Under Shunshō, he took the name Shunrō and published his first prints in 1779, pictures of kabuki actors. But Hokusai would not stay neatly inside the old ukiyo-e habit of courtesans and performers. After Shunshō died in 1793 and Shunkō expelled him from the Katsukawa school, he turned the embarrassment into motion, studying French and Dutch copper engravings and widening his art towards landscapes, plants, animals, and the daily life of ordinary people.
By 1800 he had become Katsushika Hokusai, taking the name from the district of his birth and the North Star he revered in Nichiren Buddhism. He published Famous Sights of the Eastern Capital and Eight Views of Edo, and he gathered students of his own, eventually teaching 50 pupils. In 1804 he astonished Edo with a huge portrait of Daruma, said to measure 200 square metres, brushed with a broom and buckets of ink, and he later won a court contest before Tokugawa Ienari by turning a chicken’s red feet into a river of maple leaves.
His work kept changing with his names.
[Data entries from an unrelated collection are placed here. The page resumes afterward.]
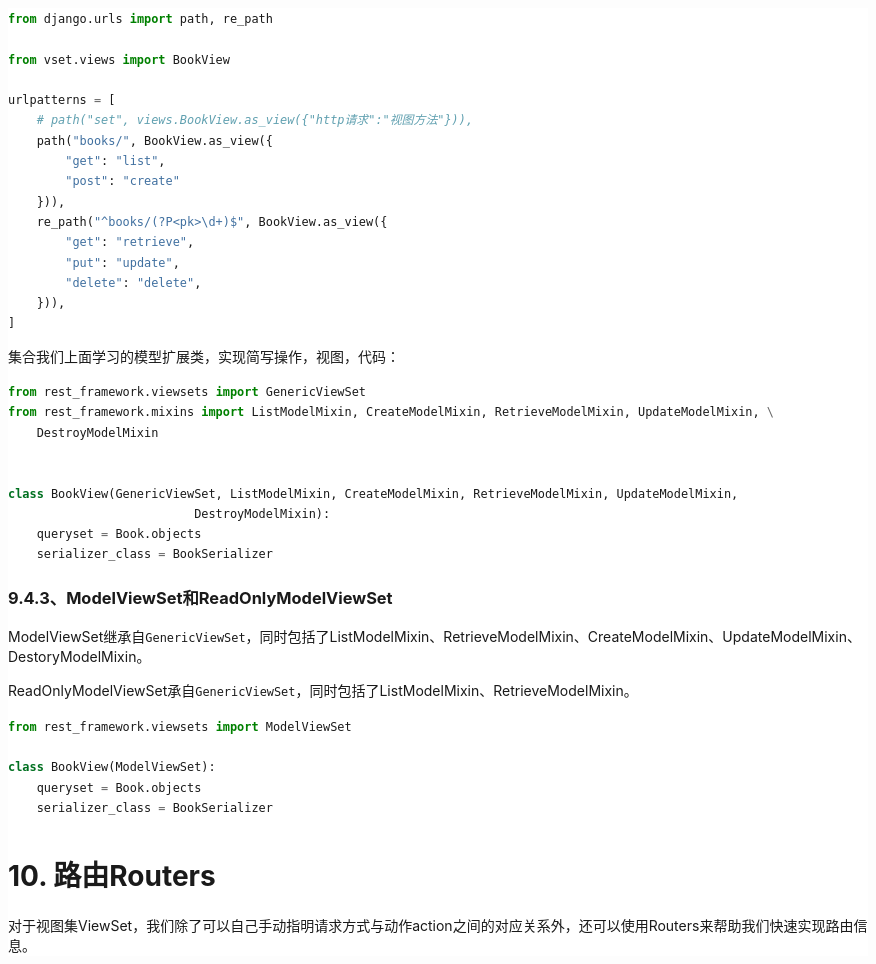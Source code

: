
 ```python 
from django.urls import path, re_path

from vset.views import BookView

urlpatterns = [
    # path("set", views.BookView.as_view({"http请求":"视图方法"})),
    path("books/", BookView.as_view({
        "get": "list",
        "post": "create"
    })),
    re_path("^books/(?P<pk>\d+)$", BookView.as_view({
        "get": "retrieve",
        "put": "update",
        "delete": "delete",
    })),
]
```

集合我们上面学习的模型扩展类，实现简写操作，视图，代码：

```python 
from rest_framework.viewsets import GenericViewSet
from rest_framework.mixins import ListModelMixin, CreateModelMixin, RetrieveModelMixin, UpdateModelMixin, \
    DestroyModelMixin


class BookView(GenericViewSet, ListModelMixin, CreateModelMixin, RetrieveModelMixin, UpdateModelMixin,
                          DestroyModelMixin):
    queryset = Book.objects
    serializer_class = BookSerializer
```

### 9.4.3、ModelViewSet和ReadOnlyModelViewSet

ModelViewSet继承自`GenericViewSet`，同时包括了ListModelMixin、RetrieveModelMixin、CreateModelMixin、UpdateModelMixin、DestoryModelMixin。

ReadOnlyModelViewSet承自`GenericViewSet`，同时包括了ListModelMixin、RetrieveModelMixin。

```python 
from rest_framework.viewsets import ModelViewSet

class BookView(ModelViewSet):
    queryset = Book.objects
    serializer_class = BookSerializer
```

# 10. 路由Routers

对于视图集ViewSet，我们除了可以自己手动指明请求方式与动作action之间的对应关系外，还可以使用Routers来帮助我们快速实现路由信息。

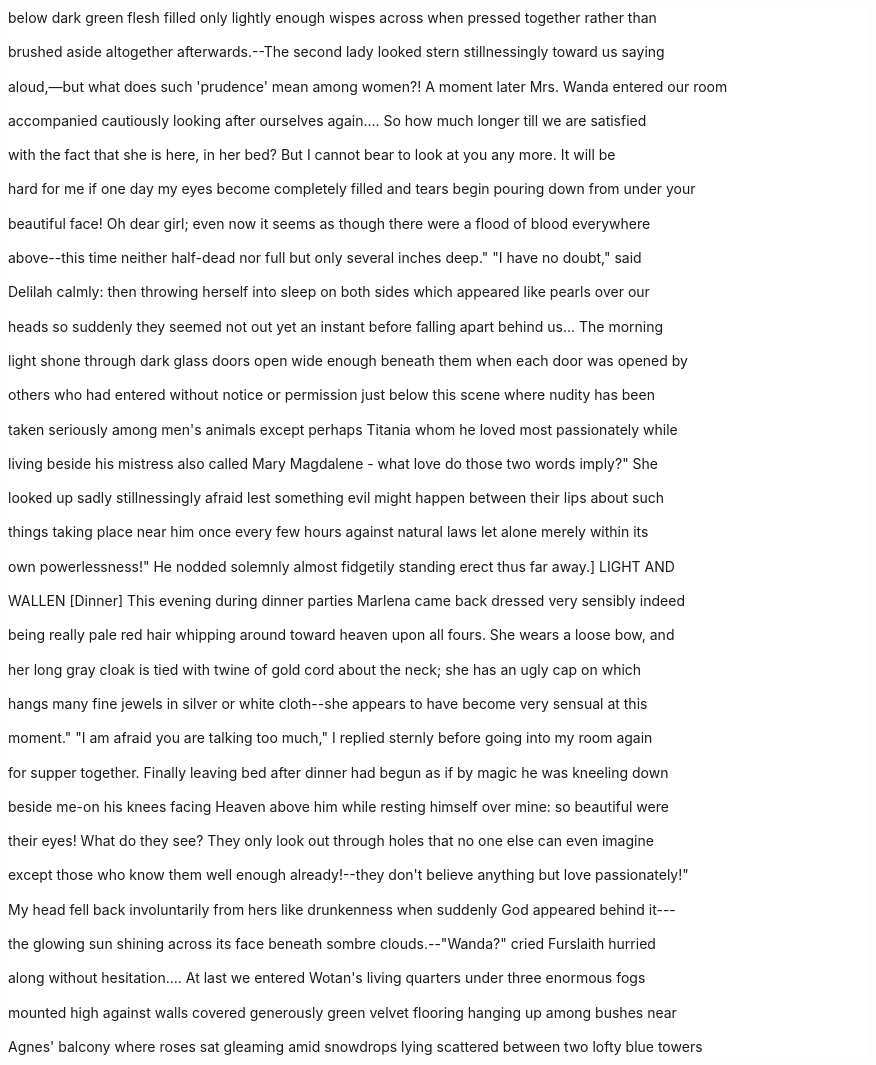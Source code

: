 below dark green flesh filled only lightly enough wispes across when pressed together rather than

brushed aside altogether afterwards.--The second lady looked stern stillnessingly toward us saying

aloud,—but what does such 'prudence' mean among women?! A moment later Mrs. Wanda entered our room

accompanied cautiously looking after ourselves again.... So how much longer till we are satisfied

with the fact that she is here, in her bed? But I cannot bear to look at you any more. It will be

hard for me if one day my eyes become completely filled and tears begin pouring down from under your

beautiful face! Oh dear girl; even now it seems as though there were a flood of blood everywhere

above--this time neither half-dead nor full but only several inches deep." "I have no doubt," said

Delilah calmly: then throwing herself into sleep on both sides which appeared like pearls over our

heads so suddenly they seemed not out yet an instant before falling apart behind us... The morning

light shone through dark glass doors open wide enough beneath them when each door was opened by

others who had entered without notice or permission just below this scene where nudity has been

taken seriously among men's animals except perhaps Titania whom he loved most passionately while

living beside his mistress also called Mary Magdalene - what love do those two words imply?" She

looked up sadly stillnessingly afraid lest something evil might happen between their lips about such

things taking place near him once every few hours against natural laws let alone merely within its

own powerlessness!" He nodded solemnly almost fidgetily standing erect thus far away.] LIGHT AND

WALLEN [Dinner] This evening during dinner parties Marlena came back dressed very sensibly indeed

being really pale red hair whipping around toward heaven upon all fours. She wears a loose bow, and

her long gray cloak is tied with twine of gold cord about the neck; she has an ugly cap on which

hangs many fine jewels in silver or white cloth--she appears to have become very sensual at this

moment." "I am afraid you are talking too much," I replied sternly before going into my room again

for supper together. Finally leaving bed after dinner had begun as if by magic he was kneeling down

beside me-on his knees facing Heaven above him while resting himself over mine: so beautiful were

their eyes! What do they see? They only look out through holes that no one else can even imagine

except those who know them well enough already!--they don't believe anything but love passionately!"

My head fell back involuntarily from hers like drunkenness when suddenly God appeared behind it---

the glowing sun shining across its face beneath sombre clouds.--"Wanda?" cried Furslaith hurried

along without hesitation.... At last we entered Wotan's living quarters under three enormous fogs

mounted high against walls covered generously green velvet flooring hanging up among bushes near

Agnes' balcony where roses sat gleaming amid snowdrops lying scattered between two lofty blue towers
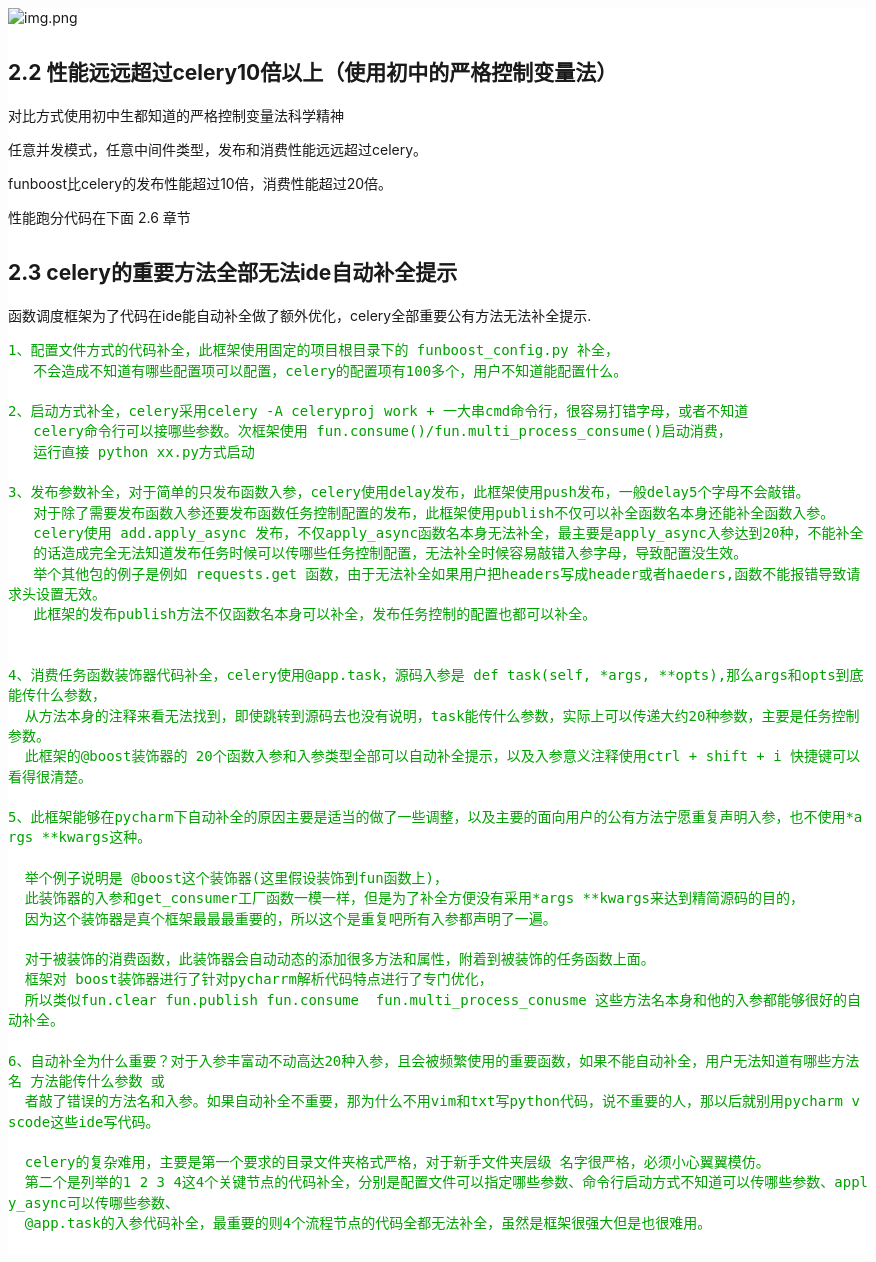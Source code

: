 


![img.png](img.png)


## 2.2 性能远远超过celery10倍以上（使用初中的严格控制变量法）

对比方式使用初中生都知道的严格控制变量法科学精神

任意并发模式，任意中间件类型，发布和消费性能远远超过celery。

funboost比celery的发布性能超过10倍，消费性能超过20倍。

性能跑分代码在下面 2.6 章节


## 2.3 celery的重要方法全部无法ide自动补全提示

函数调度框架为了代码在ide能自动补全做了额外优化，celery全部重要公有方法无法补全提示.

<pre style="color: #00A000;">
1、配置文件方式的代码补全，此框架使用固定的项目根目录下的 funboost_config.py 补全，
   不会造成不知道有哪些配置项可以配置，celery的配置项有100多个，用户不知道能配置什么。
   
2、启动方式补全，celery采用celery -A celeryproj work + 一大串cmd命令行，很容易打错字母，或者不知道
   celery命令行可以接哪些参数。次框架使用 fun.consume()/fun.multi_process_consume()启动消费，
   运行直接 python xx.py方式启动
   
3、发布参数补全，对于简单的只发布函数入参，celery使用delay发布，此框架使用push发布，一般delay5个字母不会敲错。
   对于除了需要发布函数入参还要发布函数任务控制配置的发布，此框架使用publish不仅可以补全函数名本身还能补全函数入参。
   celery使用 add.apply_async 发布，不仅apply_async函数名本身无法补全，最主要是apply_async入参达到20种，不能补全
   的话造成完全无法知道发布任务时候可以传哪些任务控制配置，无法补全时候容易敲错入参字母，导致配置没生效。
   举个其他包的例子是例如 requests.get 函数，由于无法补全如果用户把headers写成header或者haeders,函数不能报错导致请求头设置无效。
   此框架的发布publish方法不仅函数名本身可以补全，发布任务控制的配置也都可以补全。
   

4、消费任务函数装饰器代码补全，celery使用@app.task，源码入参是 def task(self, *args, **opts),那么args和opts到底能传什么参数，
  从方法本身的注释来看无法找到，即使跳转到源码去也没有说明，task能传什么参数，实际上可以传递大约20种参数，主要是任务控制参数。
  此框架的@boost装饰器的 20个函数入参和入参类型全部可以自动补全提示，以及入参意义注释使用ctrl + shift + i 快捷键可以看得很清楚。
  
5、此框架能够在pycharm下自动补全的原因主要是适当的做了一些调整，以及主要的面向用户的公有方法宁愿重复声明入参，也不使用*args **kwargs这种。

  举个例子说明是 @boost这个装饰器(这里假设装饰到fun函数上)，
  此装饰器的入参和get_consumer工厂函数一模一样，但是为了补全方便没有采用*args **kwargs来达到精简源码的目的，
  因为这个装饰器是真个框架最最最重要的，所以这个是重复吧所有入参都声明了一遍。
  
  对于被装饰的消费函数，此装饰器会自动动态的添加很多方法和属性，附着到被装饰的任务函数上面。
  框架对 boost装饰器进行了针对pycharrm解析代码特点进行了专门优化，
  所以类似fun.clear fun.publish fun.consume  fun.multi_process_conusme 这些方法名本身和他的入参都能够很好的自动补全。
  
6、自动补全为什么重要？对于入参丰富动不动高达20种入参，且会被频繁使用的重要函数，如果不能自动补全，用户无法知道有哪些方法名 方法能传什么参数 或
  者敲了错误的方法名和入参。如果自动补全不重要，那为什么不用vim和txt写python代码，说不重要的人，那以后就别用pycharm vscode这些ide写代码。
  
  celery的复杂难用，主要是第一个要求的目录文件夹格式严格，对于新手文件夹层级 名字很严格，必须小心翼翼模仿。
  第二个是列举的1 2 3 4这4个关键节点的代码补全，分别是配置文件可以指定哪些参数、命令行启动方式不知道可以传哪些参数、apply_async可以传哪些参数、
  @app.task的入参代码补全，最重要的则4个流程节点的代码全都无法补全，虽然是框架很强大但是也很难用。
  
</pre>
As Taito from 1811, he made the Hokusai Manga, first published in 1814, a flood of thousands of drawings of people, animals, plants, and jokes. Then, in the early 1830s, came Thirty-six Views of Mount Fuji, created in response to a domestic travel boom and a lifelong devotion to the mountain. It included Red Fuji and the extraordinary Great Wave, and it made him a master of perspective as well as line.
But success did not spare him. A fire destroyed his studio in 1839, and younger artists such as Andō Hiroshige drew the crowd away. At 83 he went to Obuse in Shinano Province, at the invitation of Takai Kozan, and there painted the Masculine Wave and the Feminine Wave. In 1842 and 1843 he made Chinese lions each morning in his so-called daily exorcisms, and in early 1849 he was still painting The Dragon of Smoke Escaping from Mt Fuji and Tiger in the Snow.